Eu comento com eles que na Nicarágua, os jovens também não sabem que existiu a dinastia Somoza e que durou meio século, mas, além disso, as pesquisas mostram que uma porcentagem alta dos maiores de 40 anos sente saudades do último Somoza e pensa que ele foi um grande presidente, enquanto muitos jovens nem imaginam que para derrubar a Somoza foi necessário uma revolução.

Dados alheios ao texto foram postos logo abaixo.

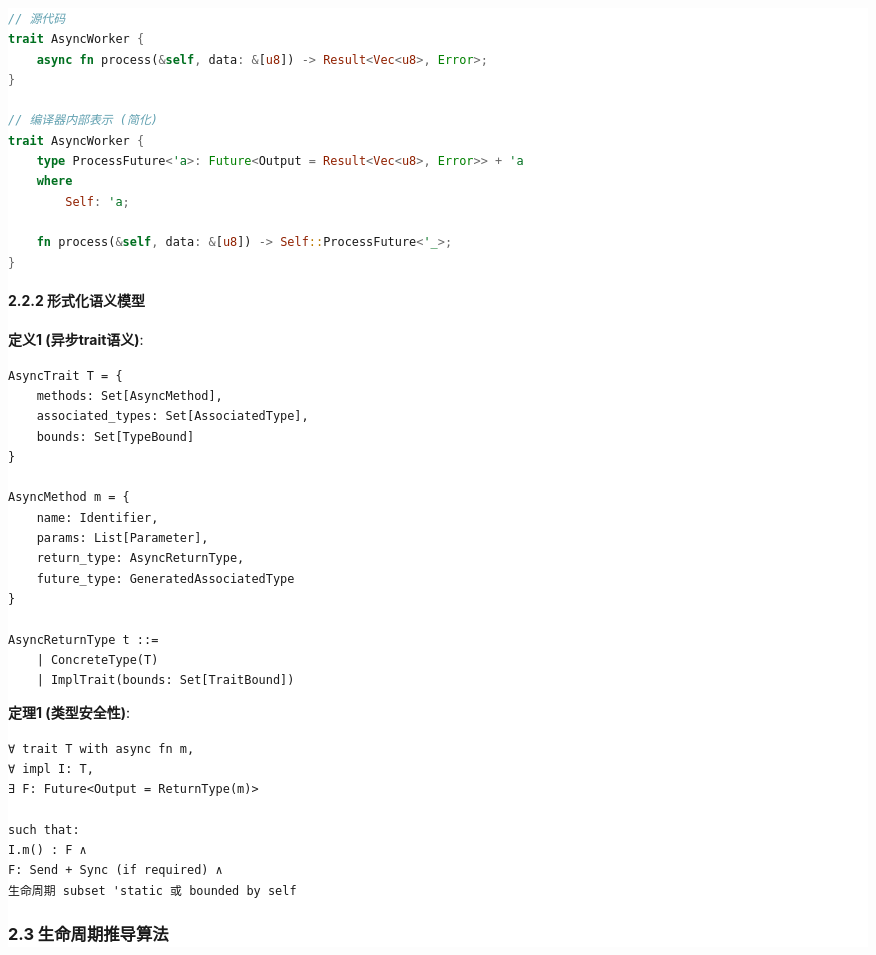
 ```rust
// 源代码
trait AsyncWorker {
    async fn process(&self, data: &[u8]) -> Result<Vec<u8>, Error>;
}

// 编译器内部表示 (简化)
trait AsyncWorker {
    type ProcessFuture<'a>: Future<Output = Result<Vec<u8>, Error>> + 'a
    where 
        Self: 'a;
    
    fn process(&self, data: &[u8]) -> Self::ProcessFuture<'_>;
}
```

#### 2.2.2 形式化语义模型

**定义1 (异步trait语义)**:

```mathematical
AsyncTrait T = {
    methods: Set[AsyncMethod],
    associated_types: Set[AssociatedType],
    bounds: Set[TypeBound]
}

AsyncMethod m = {
    name: Identifier,
    params: List[Parameter],
    return_type: AsyncReturnType,
    future_type: GeneratedAssociatedType
}

AsyncReturnType t ::= 
    | ConcreteType(T)
    | ImplTrait(bounds: Set[TraitBound])
```

**定理1 (类型安全性)**:

```mathematical
∀ trait T with async fn m,
∀ impl I: T,
∃ F: Future<Output = ReturnType(m)>

such that:
I.m() : F ∧ 
F: Send + Sync (if required) ∧
生命周期 subset 'static 或 bounded by self
```

### 2.3 生命周期推导算法
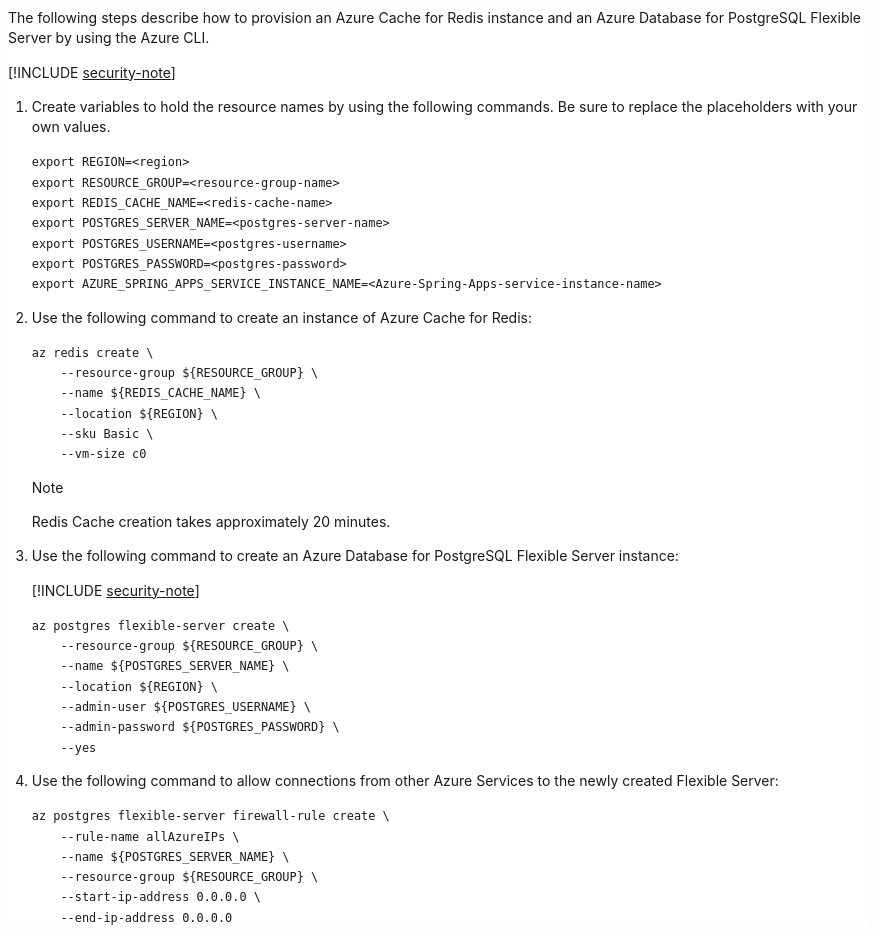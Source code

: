 The following steps describe how to provision an Azure Cache for Redis instance and an Azure Database for PostgreSQL Flexible Server by using the Azure CLI.

[!INCLUDE [security-note](../includes/security-note.md)]

1. Create variables to hold the resource names by using the following commands. Be sure to replace the placeholders with your own values.

   ```azurecli
   export REGION=<region>
   export RESOURCE_GROUP=<resource-group-name>
   export REDIS_CACHE_NAME=<redis-cache-name>
   export POSTGRES_SERVER_NAME=<postgres-server-name>
   export POSTGRES_USERNAME=<postgres-username>
   export POSTGRES_PASSWORD=<postgres-password>
   export AZURE_SPRING_APPS_SERVICE_INSTANCE_NAME=<Azure-Spring-Apps-service-instance-name>
   ```

1. Use the following command to create an instance of Azure Cache for Redis:

   ```azurecli
   az redis create \
       --resource-group ${RESOURCE_GROUP} \
       --name ${REDIS_CACHE_NAME} \
       --location ${REGION} \
       --sku Basic \
       --vm-size c0
   ```

   > [!NOTE]
   > Redis Cache creation takes approximately 20 minutes.

1. Use the following command to create an Azure Database for PostgreSQL Flexible Server instance:

   [!INCLUDE [security-note](../includes/security-note.md)]

   ```azurecli
   az postgres flexible-server create \
       --resource-group ${RESOURCE_GROUP} \
       --name ${POSTGRES_SERVER_NAME} \
       --location ${REGION} \
       --admin-user ${POSTGRES_USERNAME} \
       --admin-password ${POSTGRES_PASSWORD} \
       --yes
   ```

1. Use the following command to allow connections from other Azure Services to the newly created Flexible Server:

   ```azurecli
   az postgres flexible-server firewall-rule create \
       --rule-name allAzureIPs \
       --name ${POSTGRES_SERVER_NAME} \
       --resource-group ${RESOURCE_GROUP} \
       --start-ip-address 0.0.0.0 \
       --end-ip-address 0.0.0.0
   ```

A risada de Trouillot brilha como o fio de uma alegre faca. O próprio Papa Doc escreveu um "Catecismo da Revolução" com orações que deveriam ser feitas a ele e a sua esposa Simone. Para a sua esposa, uma Saudação Angelical, como se ela fosse a Virgem Maria. Para ele, um Pai Nosso, e o declama: "Doutor nosso que está para sempre no Palácio Nacional, abençoado seja o seu nome pelas presentes e futuras gerações. Seja feita a sua vontade, tanto em Porto Príncipe como nas outras províncias. Dê-nos um novo Haiti, e não perdoe nunca a ofensas antipatrióticas que a cada dia proferem contra a nossa pátria. Deixe-os cair em tentação sob o peso das suas babas venenosas, e não os libere de mal nenhum, amém".

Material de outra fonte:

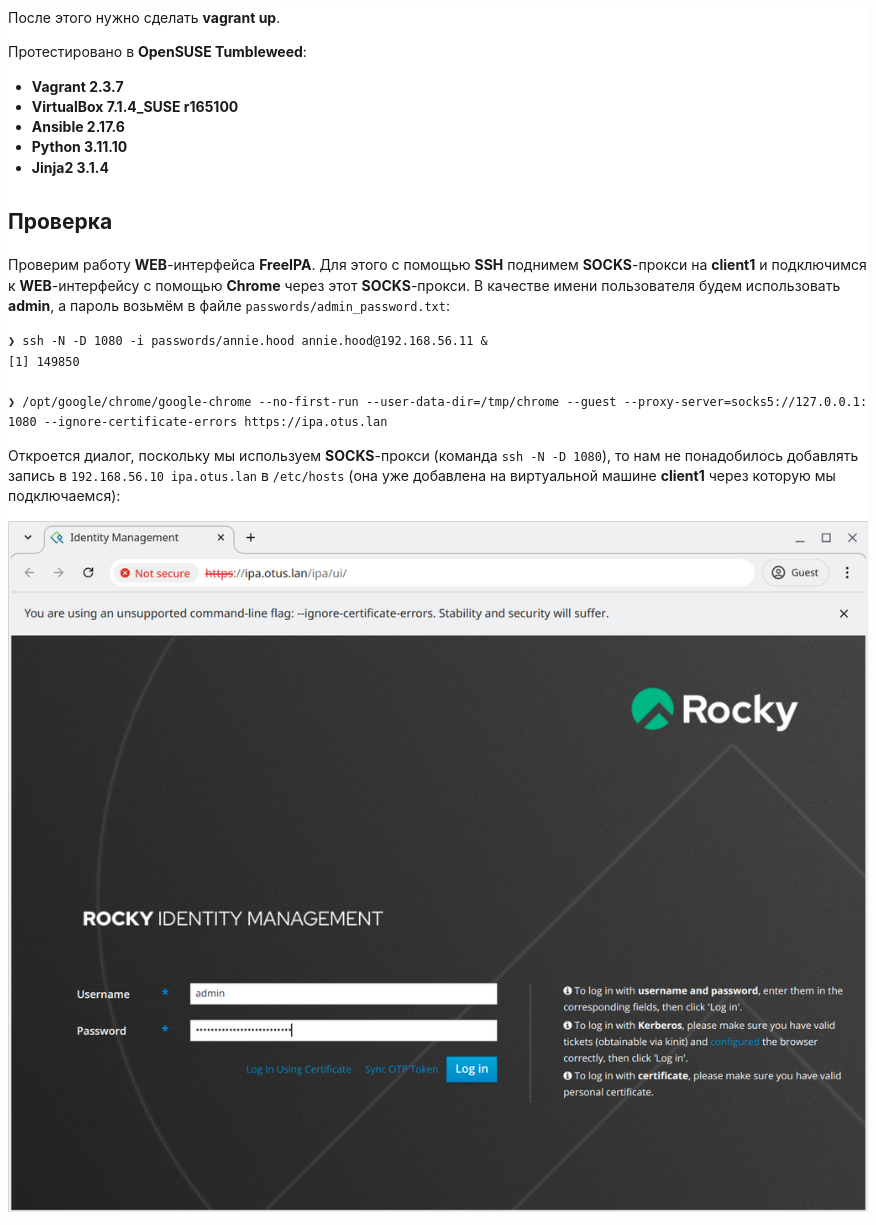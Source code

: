После этого нужно сделать **vagrant up**.

Протестировано в **OpenSUSE Tumbleweed**:

- **Vagrant 2.3.7**
- **VirtualBox 7.1.4_SUSE r165100**
- **Ansible 2.17.6**
- **Python 3.11.10**
- **Jinja2 3.1.4**

## Проверка

Проверим работу **WEB**-интерфейса **FreeIPA**. Для этого с помощью **SSH** поднимем **SOCKS**-прокси на **client1** и подключимся к **WEB**-интерфейсу с помощью **Chrome** через этот **SOCKS**-прокси. В качестве имени пользователя будем использовать **admin**, а пароль возьмём в файле `passwords/admin_password.txt`:

```text
❯ ssh -N -D 1080 -i passwords/annie.hood annie.hood@192.168.56.11 &
[1] 149850

❯ /opt/google/chrome/google-chrome --no-first-run --user-data-dir=/tmp/chrome --guest --proxy-server=socks5://127.0.0.1:1080 --ignore-certificate-errors https://ipa.otus.lan
```

Откроется диалог, поскольку мы используем **SOCKS**-прокси (команда `ssh -N -D 1080`), то нам не понадобилось добавлять запись в `192.168.56.10 ipa.otus.lan` в `/etc/hosts` (она уже добавлена на виртуальной машине **client1** через которую мы подключаемся):

![Login Screen](images/login.png)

O que me chama a atenção, digo, é que Duvalier acreditasse estar promovendo uma revolução. Uma revolução negra, diz Castera, a sustentação filosófica dele sempre foi a raça. A supremacia negra, como ao longo da historia do Haiti, desde a independência. A filosofia transformada em crime, e as crenças religiosas manipuladas à sua vontade.
Papa Doc acreditava, ou queria que acreditassem, que ele era a encarnação do espírito do Baron Samedi, o deus da morte no vodu, invisível e onipresente, que percorre os cemitérios à noite sempre vestido de rigoroso preto, como o próprio Papa Doc se vestia, para celebrar rituais noturnos com os cadáveres dos seus inimigos.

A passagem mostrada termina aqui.